How to Let Users Edit Database Rows from a WordPress Page (No Coding)
You have a MySQL table — inventory, a client list, employee records — and you want staff to update it from a WordPress page. Not from the WordPress admin. Not from phpMyAdmin. From a clean, simple interface on your site, accessible to anyone with the right role or page password.
This is a surprisingly common need, and a surprisingly annoying thing to find a plugin for. Most table plugins are read-only. The ones that support editing either require expensive subscriptions or complex configuration. This post shows how to do it with NMR jsGrid in about 10 minutes.
What You’ll Build
A WordPress page containing an interactive grid. Rows show data from your MySQL table. Users can:
- Click a row to edit field values inline
- Add new rows via an insert form at the top of the grid
- Delete rows with a confirm action
- Filter and sort without page reload
All changes go directly to your database via AJAX. No PHP custom development required.
Step 1: Install NMR jsGrid
Go to WordPress Admin → Plugins → Add New. Search for “NMR jsGrid”. Install and activate.
Step 2: Create a New Grid
In the WordPress sidebar, click NMR jsGrid → Add New Grid.
Give it a short ID — this becomes the shortcode parameter. Example: inventory.
Step 3: Configure the Data Source
Set Data Source to SQL. In the query field, enter a SELECT statement that reads from your table. Example for an inventory table:
SELECT id, product_name, sku, quantity, location, last_updated
FROM my_inventory
In the Write Table field, enter the table name that INSERT, UPDATE, and DELETE operations will target. In most cases, this is the same table: my_inventory.
Step 4: Add Columns
Add a column entry for each field in your SELECT. For each column, set:
- Name — must match the field name in your query exactly
- Title — label shown in the column header
- Type — text, number, date, checkbox, textarea
- Editable — whether this field can be changed in the edit form
For the primary key field (e.g. id): set Type to “number”, leave Editable off. This field identifies which row to update/delete.
Add a Control column at the end — this renders the Edit and Delete buttons on each row.

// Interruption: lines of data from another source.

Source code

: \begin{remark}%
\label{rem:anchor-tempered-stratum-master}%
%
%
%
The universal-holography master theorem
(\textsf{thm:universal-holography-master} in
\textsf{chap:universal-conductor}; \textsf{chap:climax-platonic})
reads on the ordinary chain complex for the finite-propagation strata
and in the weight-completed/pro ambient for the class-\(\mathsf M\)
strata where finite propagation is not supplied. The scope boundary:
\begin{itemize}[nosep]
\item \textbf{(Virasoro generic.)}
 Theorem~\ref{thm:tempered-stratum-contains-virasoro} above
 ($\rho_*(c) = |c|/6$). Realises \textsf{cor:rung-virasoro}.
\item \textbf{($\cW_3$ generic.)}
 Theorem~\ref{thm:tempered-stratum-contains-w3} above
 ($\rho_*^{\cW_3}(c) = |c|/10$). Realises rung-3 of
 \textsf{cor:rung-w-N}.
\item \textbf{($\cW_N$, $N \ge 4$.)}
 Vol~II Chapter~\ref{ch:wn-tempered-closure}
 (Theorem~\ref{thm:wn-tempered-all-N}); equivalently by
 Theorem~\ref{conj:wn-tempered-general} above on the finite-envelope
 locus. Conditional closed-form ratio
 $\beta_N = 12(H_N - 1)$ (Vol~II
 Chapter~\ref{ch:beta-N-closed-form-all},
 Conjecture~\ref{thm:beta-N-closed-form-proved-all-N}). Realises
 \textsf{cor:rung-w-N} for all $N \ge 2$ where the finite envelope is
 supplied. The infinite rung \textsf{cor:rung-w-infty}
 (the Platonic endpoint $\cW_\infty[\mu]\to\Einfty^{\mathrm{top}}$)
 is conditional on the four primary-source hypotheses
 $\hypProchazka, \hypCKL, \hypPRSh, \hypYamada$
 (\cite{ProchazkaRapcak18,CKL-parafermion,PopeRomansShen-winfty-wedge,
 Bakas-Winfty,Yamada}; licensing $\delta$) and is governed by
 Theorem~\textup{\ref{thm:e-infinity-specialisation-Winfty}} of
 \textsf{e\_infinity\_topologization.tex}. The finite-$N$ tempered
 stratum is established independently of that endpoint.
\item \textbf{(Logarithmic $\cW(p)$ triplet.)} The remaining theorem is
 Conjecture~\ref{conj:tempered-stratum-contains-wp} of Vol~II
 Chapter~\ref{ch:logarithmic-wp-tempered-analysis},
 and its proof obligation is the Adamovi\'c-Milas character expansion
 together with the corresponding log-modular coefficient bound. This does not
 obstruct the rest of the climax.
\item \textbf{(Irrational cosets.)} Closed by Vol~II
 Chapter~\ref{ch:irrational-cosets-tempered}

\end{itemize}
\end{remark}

Step 5: Enable Editing, Inserting, Deleting
In the Grid Options section, toggle on:
- Editing — lets users click Edit on a row and save changes
- Inserting — shows an insert row at the top for adding new records
- Deleting — shows a Delete button on each row
Step 6: Embed on a Page
Create or edit a WordPress page. Add the shortcode block and enter:
Publish the page. The grid is live.
Access Control
To restrict who can edit, use WordPress’s built-in page access tools:
- Set the page to “Password protected” for simple team access
- Use a membership plugin to restrict by user role
- Use a plugin like Members or User Role Editor to control who sees the page
The grid itself doesn’t manage access — WordPress page/post visibility handles that.
Result
Your team gets a clean, spreadsheet-style interface on a WordPress page. No admin credentials needed. No custom PHP. Data lives in your database and updates immediately on save.